FERC is continuing its crackdown on violators of its shipper-must-have-title (SMHT) requirement, approving two separate stipulation and consent agreements in late December that require Sempra Energy Trading LLC and DCP Midstream LLC to pay a combined penalty of nearly $800,000.
The Federal Energy Regulatory Commission (FERC) ordered Stamford, CT-based Sempra Energy Trading to pay a civil penalty of $400,000 and to disgorge $7,959 in unjust profits as a result of the violations. DCP Midstream, a gas gathering and processing firm, agreed to pay a civil penalty of $360,000 for multiple SMHT violations. Both Sempra and Denver-based DCP Midstream self-reported the violations to FERC earlier this year.

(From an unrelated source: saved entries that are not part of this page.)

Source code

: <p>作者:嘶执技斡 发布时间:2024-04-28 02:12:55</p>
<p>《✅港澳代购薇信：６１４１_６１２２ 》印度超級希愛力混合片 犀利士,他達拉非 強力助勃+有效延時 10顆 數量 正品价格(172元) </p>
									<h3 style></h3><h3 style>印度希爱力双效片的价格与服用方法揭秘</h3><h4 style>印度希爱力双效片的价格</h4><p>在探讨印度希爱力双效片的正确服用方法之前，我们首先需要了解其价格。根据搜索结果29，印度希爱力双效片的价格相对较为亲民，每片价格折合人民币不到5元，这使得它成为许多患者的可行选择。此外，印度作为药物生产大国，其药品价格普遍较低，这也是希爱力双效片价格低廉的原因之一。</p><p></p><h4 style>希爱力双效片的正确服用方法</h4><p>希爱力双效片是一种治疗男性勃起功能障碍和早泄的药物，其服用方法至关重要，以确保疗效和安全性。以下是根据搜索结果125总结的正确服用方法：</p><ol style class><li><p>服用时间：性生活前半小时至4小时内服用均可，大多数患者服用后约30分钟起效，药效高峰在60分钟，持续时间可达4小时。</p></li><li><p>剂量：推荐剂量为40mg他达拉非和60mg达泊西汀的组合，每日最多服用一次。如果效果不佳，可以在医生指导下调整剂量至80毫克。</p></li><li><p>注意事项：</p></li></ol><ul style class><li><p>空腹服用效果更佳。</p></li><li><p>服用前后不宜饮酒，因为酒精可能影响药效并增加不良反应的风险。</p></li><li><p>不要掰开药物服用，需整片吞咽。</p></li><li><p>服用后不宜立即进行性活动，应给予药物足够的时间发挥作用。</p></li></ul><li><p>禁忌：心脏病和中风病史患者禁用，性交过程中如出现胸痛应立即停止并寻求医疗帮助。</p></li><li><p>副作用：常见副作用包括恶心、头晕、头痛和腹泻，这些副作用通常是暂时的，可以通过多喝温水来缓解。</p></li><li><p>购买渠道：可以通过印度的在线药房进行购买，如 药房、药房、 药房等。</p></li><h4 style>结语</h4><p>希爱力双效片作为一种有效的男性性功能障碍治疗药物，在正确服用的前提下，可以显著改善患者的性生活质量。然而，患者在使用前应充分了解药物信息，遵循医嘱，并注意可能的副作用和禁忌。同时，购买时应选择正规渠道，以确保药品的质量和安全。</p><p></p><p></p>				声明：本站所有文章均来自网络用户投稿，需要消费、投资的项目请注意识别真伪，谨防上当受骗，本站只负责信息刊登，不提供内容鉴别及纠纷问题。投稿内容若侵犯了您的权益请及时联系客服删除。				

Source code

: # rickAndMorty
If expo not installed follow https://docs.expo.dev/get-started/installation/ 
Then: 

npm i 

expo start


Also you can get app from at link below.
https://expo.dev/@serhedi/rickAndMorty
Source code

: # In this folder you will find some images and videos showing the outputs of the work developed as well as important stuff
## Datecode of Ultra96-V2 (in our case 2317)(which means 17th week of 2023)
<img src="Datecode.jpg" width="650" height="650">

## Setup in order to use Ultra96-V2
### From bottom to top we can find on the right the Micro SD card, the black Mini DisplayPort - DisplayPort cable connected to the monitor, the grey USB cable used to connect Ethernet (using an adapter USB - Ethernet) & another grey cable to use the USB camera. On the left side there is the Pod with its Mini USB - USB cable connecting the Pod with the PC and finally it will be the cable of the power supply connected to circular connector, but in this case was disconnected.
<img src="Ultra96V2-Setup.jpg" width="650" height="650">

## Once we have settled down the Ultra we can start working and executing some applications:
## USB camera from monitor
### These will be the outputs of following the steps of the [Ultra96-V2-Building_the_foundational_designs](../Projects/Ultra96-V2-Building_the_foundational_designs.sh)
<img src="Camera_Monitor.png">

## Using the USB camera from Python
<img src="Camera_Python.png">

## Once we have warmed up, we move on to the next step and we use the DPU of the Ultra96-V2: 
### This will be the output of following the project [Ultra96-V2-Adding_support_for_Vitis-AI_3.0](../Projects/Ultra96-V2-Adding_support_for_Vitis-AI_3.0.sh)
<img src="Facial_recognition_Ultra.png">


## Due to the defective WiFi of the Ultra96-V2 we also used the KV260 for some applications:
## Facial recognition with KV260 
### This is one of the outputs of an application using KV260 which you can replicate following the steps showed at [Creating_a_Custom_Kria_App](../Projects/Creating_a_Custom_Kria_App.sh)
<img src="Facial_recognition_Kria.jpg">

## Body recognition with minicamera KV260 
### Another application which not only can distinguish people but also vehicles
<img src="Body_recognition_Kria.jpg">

A FERC investigation determined that Sempra Energy Trading violated the SMHT requirement between September 2004 and October 2007 by improperly transporting approximately 50.6 Bcf of gas that it owned on pipeline capacity held by customers, including 26.7 Bcf of gas owned by Sempra that was delivered to third parties using capacity held by Sempra customers [IN09-14].
DCP Midstream violated the SMHT requirement between January 2005 and December 2007 by improperly transporting 61.5 Bcf of gas, the FERC order said [IN09-13]. An estimated 49.8 Bcf of third-party gas was transported on DCP Midstream capacity. The remaining 11.7 Bcf of gas was owned by an affiliate of DCP Midstream, but it was illegally transported on capacity either held by DCP Midstream or a different affiliate of DCP Midstream, the order noted.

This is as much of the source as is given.